ABOUT THIS EXERCISE: Filter the records below, keeping only lines with the string "corresponding".

━━━━━━━━━━━━━━━━━━━━━━━━━━━━━━

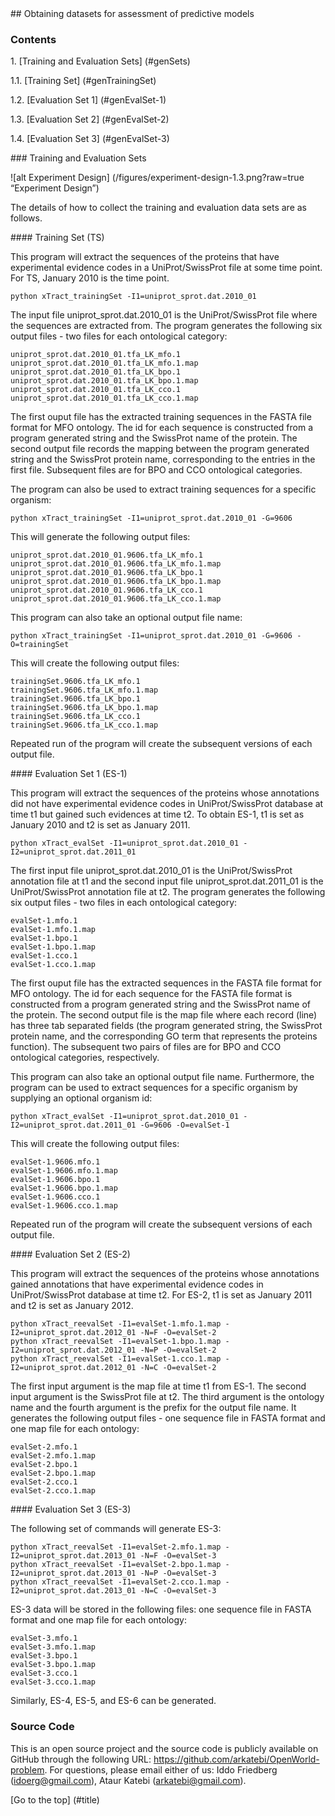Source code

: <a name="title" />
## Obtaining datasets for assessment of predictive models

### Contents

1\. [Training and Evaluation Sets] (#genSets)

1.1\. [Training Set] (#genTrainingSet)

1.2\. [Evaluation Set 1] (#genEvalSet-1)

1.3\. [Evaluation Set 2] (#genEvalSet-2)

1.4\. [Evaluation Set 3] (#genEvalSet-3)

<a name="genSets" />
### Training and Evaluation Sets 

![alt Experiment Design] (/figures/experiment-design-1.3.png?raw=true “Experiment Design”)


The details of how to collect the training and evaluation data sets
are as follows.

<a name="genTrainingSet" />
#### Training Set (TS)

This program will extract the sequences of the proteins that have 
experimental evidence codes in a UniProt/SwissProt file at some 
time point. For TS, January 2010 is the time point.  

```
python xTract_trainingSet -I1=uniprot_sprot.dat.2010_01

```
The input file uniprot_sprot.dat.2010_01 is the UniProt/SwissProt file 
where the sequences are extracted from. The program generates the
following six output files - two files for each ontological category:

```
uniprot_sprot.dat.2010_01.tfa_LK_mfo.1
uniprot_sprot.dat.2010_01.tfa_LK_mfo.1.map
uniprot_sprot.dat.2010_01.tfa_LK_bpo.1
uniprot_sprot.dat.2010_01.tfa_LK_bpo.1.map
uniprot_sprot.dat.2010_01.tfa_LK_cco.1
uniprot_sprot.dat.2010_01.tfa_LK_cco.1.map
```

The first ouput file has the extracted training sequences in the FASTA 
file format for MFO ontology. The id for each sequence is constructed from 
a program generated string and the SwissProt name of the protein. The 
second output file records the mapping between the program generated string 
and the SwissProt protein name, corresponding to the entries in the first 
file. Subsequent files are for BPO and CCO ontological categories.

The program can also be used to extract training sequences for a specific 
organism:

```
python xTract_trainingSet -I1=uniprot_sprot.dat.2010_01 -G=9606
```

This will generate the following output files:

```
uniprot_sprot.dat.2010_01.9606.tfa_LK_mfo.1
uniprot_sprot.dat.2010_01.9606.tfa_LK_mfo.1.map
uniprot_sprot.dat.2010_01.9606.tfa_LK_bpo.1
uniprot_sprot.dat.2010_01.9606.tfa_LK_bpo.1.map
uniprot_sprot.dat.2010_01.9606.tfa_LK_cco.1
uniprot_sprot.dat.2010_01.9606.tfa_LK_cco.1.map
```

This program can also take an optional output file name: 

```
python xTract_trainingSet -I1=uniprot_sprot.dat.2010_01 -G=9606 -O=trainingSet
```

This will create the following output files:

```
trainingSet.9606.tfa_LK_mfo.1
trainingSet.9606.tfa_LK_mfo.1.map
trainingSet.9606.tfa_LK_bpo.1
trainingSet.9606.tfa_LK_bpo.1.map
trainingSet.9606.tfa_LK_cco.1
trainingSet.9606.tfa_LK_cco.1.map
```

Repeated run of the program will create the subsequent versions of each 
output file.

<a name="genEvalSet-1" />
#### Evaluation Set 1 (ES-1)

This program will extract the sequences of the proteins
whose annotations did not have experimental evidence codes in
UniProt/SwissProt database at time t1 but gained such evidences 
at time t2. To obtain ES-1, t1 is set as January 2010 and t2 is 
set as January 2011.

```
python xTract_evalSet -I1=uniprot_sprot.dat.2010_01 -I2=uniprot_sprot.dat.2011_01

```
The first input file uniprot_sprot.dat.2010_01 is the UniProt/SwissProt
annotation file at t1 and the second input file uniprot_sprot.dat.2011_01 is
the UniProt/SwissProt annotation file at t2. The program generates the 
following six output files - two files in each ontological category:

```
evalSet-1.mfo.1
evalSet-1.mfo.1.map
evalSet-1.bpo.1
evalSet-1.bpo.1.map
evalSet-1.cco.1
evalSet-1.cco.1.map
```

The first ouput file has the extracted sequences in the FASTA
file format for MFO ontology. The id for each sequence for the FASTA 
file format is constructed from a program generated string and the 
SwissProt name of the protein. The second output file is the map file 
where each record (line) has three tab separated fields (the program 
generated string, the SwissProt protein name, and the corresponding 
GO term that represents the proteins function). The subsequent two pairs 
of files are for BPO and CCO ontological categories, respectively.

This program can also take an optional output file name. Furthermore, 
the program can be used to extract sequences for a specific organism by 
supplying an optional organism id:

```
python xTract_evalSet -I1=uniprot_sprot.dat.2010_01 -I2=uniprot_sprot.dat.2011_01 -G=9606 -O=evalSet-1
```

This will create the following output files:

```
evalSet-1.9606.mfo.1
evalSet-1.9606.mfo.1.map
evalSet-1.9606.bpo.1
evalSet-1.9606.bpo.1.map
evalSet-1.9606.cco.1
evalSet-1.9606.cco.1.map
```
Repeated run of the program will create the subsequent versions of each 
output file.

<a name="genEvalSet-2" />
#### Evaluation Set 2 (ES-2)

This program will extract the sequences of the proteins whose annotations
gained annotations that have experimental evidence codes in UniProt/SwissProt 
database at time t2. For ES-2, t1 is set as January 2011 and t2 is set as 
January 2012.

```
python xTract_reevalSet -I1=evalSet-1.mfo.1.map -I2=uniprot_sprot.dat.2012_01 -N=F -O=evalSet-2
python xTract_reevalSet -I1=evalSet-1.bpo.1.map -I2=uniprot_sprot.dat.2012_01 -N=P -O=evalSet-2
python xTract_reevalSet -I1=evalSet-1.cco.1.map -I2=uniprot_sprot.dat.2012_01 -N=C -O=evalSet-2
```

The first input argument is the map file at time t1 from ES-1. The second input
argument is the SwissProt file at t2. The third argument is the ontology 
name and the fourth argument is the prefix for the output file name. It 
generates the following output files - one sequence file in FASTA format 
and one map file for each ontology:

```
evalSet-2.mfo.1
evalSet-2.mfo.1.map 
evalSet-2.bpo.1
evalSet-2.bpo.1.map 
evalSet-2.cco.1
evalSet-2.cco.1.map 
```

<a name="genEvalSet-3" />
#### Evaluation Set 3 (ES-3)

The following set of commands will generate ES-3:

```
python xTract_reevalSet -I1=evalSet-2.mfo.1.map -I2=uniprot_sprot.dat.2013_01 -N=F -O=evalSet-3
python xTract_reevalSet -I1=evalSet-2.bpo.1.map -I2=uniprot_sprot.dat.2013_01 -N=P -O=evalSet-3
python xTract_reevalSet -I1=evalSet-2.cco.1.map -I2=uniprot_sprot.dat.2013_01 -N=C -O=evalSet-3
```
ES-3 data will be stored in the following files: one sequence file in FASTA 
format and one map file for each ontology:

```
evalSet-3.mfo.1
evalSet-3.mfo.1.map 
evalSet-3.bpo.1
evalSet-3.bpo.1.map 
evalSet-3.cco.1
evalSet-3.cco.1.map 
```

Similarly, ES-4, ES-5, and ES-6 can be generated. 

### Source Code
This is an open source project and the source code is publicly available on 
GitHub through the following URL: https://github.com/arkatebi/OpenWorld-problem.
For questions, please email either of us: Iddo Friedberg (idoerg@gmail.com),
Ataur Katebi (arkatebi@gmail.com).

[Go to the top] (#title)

━━━━━━━━━━━━━━━━━━━━━━━━━━━━━━

RESULT:
and the SwissProt protein name, corresponding to the entries in the first 
generated string, the SwissProt protein name, and the corresponding 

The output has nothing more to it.